The doctor has been married for 45 years. I asked him to tell me the secret of the successful marriage and he laughed heartily before answering:
"I don’t know."
We began the meal immediately with a bowl of edamame and another bowl of cabbage dressed in vinegar. Simple, clean, and without pretense, a combination of words I would use to describe his marriage.
The first course arrived and it was something very foriegn to me. Raw horse meat. These horses had been massaged and fed wheat beer for most of their lives. I asked the doctor if the horses ever fell down, but he did not quite understand the meaning of my question. Sure, I understand that most people would find eating horses objectionable, but I am not one to question an elder, particularly in a foreign country.
I am a gaijin.
The skewers arrived, one after another. Wagyu beef, chicken hearts, chicken livers, chicken skin. I took it all in as I took in his stories, one after another.
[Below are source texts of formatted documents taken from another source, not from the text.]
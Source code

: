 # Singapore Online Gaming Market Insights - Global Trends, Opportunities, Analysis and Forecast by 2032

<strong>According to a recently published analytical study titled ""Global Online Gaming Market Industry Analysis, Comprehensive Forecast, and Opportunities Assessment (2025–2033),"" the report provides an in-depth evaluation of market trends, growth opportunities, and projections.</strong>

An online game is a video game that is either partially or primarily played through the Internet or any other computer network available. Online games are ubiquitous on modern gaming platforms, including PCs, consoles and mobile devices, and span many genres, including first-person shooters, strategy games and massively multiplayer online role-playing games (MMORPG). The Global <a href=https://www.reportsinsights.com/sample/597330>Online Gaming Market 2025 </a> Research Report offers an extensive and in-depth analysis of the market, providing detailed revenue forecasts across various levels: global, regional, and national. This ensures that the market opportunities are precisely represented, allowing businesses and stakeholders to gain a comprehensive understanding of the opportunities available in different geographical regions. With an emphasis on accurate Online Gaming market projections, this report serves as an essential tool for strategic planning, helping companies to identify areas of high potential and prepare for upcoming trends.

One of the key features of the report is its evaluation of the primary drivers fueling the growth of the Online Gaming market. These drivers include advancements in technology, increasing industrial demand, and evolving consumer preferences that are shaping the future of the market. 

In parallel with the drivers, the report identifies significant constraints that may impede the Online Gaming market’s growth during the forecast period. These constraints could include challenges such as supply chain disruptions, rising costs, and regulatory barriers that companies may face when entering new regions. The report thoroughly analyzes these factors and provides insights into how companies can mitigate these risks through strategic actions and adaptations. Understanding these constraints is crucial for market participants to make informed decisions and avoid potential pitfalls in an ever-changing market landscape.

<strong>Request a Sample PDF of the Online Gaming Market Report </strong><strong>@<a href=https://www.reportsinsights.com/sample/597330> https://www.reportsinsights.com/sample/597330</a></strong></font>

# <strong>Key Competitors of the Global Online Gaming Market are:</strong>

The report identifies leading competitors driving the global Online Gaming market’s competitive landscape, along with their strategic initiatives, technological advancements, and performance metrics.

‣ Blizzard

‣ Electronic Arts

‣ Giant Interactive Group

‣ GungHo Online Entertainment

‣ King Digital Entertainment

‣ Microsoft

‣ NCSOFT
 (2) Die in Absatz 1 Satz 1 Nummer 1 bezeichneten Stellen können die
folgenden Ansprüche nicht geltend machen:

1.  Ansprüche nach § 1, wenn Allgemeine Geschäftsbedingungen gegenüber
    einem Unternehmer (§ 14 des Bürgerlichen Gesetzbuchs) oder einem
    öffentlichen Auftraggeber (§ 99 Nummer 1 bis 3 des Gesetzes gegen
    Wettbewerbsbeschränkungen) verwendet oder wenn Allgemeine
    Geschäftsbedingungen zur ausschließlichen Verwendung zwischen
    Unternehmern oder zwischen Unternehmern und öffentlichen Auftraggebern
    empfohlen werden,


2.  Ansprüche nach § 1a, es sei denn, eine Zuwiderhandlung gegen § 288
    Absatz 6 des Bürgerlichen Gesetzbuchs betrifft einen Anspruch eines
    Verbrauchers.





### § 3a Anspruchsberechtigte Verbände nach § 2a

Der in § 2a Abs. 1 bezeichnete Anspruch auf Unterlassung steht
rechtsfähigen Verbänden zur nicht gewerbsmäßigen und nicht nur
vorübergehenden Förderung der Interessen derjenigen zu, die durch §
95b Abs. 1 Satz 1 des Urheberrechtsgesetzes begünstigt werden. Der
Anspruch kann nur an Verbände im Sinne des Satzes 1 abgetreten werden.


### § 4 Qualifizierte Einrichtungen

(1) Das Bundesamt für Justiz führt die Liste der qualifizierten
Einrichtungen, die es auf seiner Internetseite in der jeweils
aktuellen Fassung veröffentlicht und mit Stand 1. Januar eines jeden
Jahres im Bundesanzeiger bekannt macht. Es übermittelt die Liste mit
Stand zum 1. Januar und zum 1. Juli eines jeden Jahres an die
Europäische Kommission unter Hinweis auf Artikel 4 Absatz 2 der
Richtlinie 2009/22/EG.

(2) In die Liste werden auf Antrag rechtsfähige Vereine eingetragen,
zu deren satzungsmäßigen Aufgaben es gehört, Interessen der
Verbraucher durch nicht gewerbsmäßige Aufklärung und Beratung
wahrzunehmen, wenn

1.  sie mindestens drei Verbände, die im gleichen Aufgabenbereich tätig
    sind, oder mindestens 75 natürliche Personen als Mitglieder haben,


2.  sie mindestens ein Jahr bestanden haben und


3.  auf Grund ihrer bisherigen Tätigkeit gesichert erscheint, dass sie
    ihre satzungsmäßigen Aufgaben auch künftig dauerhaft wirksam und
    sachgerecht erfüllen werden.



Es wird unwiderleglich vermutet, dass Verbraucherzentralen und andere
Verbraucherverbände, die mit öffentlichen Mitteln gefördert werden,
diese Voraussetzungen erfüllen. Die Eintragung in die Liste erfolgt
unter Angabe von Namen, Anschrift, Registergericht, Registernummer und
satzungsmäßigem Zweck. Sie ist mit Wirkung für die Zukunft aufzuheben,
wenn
He explained the changes in culture he has seen in the last 30 years. Young people don’t have to get married anymore. When he was a young man, trying to become a doctor, a wife was crucial, because there as no other way to get through the day to day.
I asked him a thousand questions and he responded, time and time again, and I thanked him: “Arigato Goizamasu.” And every time he gave me a gentle head nod.
Then I asked him to explain to me what people in his country thought of me on first sight. He was honest and said “People will see you and they will fear you. You look homeless and hungry. People will think you will take from them. They will think you want money. They will not understand. If you spoke Japanese, you could explain, but you do not.”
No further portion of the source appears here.